Commentaire serais je donc le seul lâche sur terre ? Voyage au bout de la nuit de Céline
Publié le 29/05/2022
Extrait du document
«
Texte étudié :
Serais-je donc le seul lâche sur la terre ? pensais-je.
Et avec quel effroi ! …Perdu parmi
deux millions de fous héroïques et déchaînés et armés jusqu'aux cheveux ? Avec casques,
sans casques, sans chevaux, sur motos, hurlants, en autos, sifflants, tirailleurs,
comploteurs, volants, à genoux, creusant, se défilant, caracolant dans les sentiers,
pétaradant, enfermés sur la terre comme dans un cabanon, pour y tout détruire,
Allemagne, France et Continents, tout ce qui respire, détruire, plus enragés que les
chiens, adorant leur rage (ce que les chiens ne font pas), cent, mille fois plus enragés que
mille chiens et tellement plus vicieux ! Nous étions jolis ! Décidément, je le concevais, je
m'étais embarqué dans une croisade apocalyptique.

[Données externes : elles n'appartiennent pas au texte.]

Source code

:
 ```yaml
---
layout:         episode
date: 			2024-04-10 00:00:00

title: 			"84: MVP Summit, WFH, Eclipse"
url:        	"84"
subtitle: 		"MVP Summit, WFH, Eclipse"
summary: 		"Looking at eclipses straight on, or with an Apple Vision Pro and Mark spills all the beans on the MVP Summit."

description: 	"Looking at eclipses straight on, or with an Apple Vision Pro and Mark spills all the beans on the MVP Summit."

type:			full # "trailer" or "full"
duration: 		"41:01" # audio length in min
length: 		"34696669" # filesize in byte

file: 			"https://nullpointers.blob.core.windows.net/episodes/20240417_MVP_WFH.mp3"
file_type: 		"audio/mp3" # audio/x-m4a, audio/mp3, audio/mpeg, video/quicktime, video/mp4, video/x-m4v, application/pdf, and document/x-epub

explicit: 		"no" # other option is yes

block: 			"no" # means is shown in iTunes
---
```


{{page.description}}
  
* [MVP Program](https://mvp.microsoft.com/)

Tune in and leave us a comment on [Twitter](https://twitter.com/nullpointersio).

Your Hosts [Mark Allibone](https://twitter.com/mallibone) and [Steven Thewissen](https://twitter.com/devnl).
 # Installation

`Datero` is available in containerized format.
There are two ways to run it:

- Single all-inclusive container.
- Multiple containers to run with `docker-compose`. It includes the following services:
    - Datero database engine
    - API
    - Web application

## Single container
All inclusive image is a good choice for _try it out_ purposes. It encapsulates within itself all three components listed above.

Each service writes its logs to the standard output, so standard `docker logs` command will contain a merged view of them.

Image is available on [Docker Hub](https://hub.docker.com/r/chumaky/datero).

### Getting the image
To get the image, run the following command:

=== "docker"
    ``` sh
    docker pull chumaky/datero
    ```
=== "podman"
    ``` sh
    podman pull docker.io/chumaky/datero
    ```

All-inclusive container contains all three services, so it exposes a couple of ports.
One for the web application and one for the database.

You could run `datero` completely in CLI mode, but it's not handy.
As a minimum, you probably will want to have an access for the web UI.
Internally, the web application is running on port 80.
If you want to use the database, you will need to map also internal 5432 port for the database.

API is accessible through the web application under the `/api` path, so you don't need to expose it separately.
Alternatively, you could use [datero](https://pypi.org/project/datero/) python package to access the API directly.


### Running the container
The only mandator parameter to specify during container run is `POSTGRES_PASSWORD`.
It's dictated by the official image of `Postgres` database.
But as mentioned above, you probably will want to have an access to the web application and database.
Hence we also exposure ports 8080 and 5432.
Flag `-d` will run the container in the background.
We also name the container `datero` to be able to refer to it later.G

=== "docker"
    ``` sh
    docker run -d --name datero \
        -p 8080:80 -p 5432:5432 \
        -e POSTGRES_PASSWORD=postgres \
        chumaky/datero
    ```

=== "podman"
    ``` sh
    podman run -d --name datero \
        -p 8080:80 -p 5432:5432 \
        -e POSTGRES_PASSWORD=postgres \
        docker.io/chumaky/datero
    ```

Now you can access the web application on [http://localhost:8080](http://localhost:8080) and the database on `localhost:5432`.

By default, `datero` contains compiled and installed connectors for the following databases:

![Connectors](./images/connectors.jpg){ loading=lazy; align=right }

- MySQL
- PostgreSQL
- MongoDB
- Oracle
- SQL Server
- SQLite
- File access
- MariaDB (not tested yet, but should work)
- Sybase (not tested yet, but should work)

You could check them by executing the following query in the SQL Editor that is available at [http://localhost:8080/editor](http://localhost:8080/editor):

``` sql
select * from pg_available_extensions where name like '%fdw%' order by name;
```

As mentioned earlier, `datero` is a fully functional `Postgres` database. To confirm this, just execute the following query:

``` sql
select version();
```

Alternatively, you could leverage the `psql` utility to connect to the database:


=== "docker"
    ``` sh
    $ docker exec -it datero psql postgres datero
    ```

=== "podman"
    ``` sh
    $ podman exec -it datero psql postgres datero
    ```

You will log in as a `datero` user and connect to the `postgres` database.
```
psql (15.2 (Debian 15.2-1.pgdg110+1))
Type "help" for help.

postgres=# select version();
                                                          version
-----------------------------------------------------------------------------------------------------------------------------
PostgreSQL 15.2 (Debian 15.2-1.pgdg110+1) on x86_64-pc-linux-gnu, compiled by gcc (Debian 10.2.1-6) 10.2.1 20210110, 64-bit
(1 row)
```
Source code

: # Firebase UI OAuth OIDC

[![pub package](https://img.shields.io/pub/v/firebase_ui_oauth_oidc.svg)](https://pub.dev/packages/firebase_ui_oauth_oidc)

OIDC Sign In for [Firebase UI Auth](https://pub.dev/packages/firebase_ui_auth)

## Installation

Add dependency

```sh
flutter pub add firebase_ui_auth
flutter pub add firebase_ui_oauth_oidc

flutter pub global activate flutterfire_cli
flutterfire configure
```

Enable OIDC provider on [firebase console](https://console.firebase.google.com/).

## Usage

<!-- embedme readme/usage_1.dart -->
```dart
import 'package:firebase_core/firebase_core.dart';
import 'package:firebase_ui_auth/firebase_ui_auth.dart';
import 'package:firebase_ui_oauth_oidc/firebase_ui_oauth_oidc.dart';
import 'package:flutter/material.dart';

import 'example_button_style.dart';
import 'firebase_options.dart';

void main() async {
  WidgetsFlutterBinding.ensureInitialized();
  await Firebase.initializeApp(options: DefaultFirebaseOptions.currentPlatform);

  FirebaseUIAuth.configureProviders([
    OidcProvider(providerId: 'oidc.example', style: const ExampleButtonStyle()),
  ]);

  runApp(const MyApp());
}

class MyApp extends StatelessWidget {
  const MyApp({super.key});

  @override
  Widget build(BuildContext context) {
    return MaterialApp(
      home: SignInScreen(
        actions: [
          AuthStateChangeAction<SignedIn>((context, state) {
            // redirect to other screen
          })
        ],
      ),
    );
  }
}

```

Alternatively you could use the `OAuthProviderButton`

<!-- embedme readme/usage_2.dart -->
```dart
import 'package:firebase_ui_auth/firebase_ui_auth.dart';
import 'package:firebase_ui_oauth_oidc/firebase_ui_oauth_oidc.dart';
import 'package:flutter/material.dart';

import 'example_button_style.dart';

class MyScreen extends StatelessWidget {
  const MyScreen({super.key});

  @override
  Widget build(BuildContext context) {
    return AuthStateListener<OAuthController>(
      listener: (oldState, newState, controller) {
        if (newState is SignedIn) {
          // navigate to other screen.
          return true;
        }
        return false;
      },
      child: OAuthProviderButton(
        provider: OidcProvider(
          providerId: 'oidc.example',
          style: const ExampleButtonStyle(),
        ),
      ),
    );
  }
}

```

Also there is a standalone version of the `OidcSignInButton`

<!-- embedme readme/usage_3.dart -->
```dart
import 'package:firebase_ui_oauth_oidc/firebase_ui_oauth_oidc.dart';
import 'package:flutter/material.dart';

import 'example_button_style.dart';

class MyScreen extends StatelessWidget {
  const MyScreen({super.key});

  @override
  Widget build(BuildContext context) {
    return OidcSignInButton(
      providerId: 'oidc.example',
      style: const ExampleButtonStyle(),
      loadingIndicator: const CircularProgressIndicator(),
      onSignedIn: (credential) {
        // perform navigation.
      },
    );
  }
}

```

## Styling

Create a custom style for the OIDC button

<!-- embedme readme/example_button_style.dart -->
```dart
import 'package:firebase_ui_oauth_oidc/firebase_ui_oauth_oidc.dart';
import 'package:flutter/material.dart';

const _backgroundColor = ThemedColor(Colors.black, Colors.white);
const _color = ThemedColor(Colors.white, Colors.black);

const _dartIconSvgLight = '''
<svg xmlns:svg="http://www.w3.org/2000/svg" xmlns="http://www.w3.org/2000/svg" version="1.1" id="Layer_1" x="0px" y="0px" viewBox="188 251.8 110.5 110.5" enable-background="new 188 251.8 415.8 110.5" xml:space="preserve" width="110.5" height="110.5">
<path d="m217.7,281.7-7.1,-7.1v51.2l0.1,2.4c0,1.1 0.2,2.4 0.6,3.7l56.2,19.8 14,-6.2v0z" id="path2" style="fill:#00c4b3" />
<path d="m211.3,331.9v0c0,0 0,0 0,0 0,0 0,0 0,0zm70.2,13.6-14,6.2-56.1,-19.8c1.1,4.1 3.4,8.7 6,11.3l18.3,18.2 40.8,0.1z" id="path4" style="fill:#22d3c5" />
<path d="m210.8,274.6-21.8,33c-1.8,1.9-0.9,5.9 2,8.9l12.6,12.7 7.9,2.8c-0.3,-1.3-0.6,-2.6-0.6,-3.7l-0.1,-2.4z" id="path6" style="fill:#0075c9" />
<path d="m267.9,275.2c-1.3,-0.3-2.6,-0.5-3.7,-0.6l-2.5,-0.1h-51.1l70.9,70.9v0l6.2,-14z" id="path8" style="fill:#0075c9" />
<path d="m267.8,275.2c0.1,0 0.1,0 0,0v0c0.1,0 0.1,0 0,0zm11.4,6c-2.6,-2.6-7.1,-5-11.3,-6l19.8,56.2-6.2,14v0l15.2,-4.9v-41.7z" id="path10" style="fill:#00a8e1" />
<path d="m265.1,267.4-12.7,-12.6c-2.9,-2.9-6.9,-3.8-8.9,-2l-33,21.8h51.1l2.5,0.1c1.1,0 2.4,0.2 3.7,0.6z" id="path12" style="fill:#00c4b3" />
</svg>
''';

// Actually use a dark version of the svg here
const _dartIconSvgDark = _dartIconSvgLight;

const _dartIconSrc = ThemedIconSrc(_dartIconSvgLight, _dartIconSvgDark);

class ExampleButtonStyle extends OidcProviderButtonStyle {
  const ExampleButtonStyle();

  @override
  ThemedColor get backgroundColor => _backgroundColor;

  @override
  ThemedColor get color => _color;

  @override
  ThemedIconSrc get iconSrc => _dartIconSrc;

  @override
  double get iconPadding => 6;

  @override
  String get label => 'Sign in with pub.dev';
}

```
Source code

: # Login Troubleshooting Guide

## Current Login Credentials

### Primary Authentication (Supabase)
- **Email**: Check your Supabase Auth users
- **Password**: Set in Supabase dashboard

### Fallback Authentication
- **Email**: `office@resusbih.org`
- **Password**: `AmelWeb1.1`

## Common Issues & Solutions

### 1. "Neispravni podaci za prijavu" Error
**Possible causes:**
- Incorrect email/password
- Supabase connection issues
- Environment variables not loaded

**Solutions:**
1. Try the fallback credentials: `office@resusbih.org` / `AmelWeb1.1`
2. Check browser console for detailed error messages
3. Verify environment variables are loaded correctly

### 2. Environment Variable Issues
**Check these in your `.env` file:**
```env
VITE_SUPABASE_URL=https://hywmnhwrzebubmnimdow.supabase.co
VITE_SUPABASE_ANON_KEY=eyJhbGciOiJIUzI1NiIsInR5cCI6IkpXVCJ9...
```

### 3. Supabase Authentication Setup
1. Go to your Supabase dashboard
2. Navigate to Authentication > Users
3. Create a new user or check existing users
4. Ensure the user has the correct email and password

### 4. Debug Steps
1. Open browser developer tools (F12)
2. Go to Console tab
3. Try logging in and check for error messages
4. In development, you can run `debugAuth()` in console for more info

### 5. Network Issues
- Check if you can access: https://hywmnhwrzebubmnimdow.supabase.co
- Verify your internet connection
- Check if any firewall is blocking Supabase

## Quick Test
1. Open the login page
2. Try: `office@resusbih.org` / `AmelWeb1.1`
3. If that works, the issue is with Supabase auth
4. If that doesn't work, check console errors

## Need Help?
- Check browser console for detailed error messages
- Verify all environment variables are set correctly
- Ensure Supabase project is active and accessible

On est puceau de l'Horreur comme on l'est de la volupté.
Comment aurais-je pu me douter
moi de cette horreur en quittant la place Clichy (1) ? Qui aurait pu prévoir, avant d'entrer
vraiment dans la guerre, tout ce que contenait la sale âme héroïque et fainéante des
hommes ? A présent, j'étais pris dans cette fuite en masse, vers le meurtre en commun,
vers le feu…Ça venait des profondeurs et c'était arrivé.
Le colonel ne bronchait toujours pas, je le regardais recevoir, sur le talus, des petites
lettres du général qu'il déchirait ensuite menu, les ayant lues sans hâte, entre les balles.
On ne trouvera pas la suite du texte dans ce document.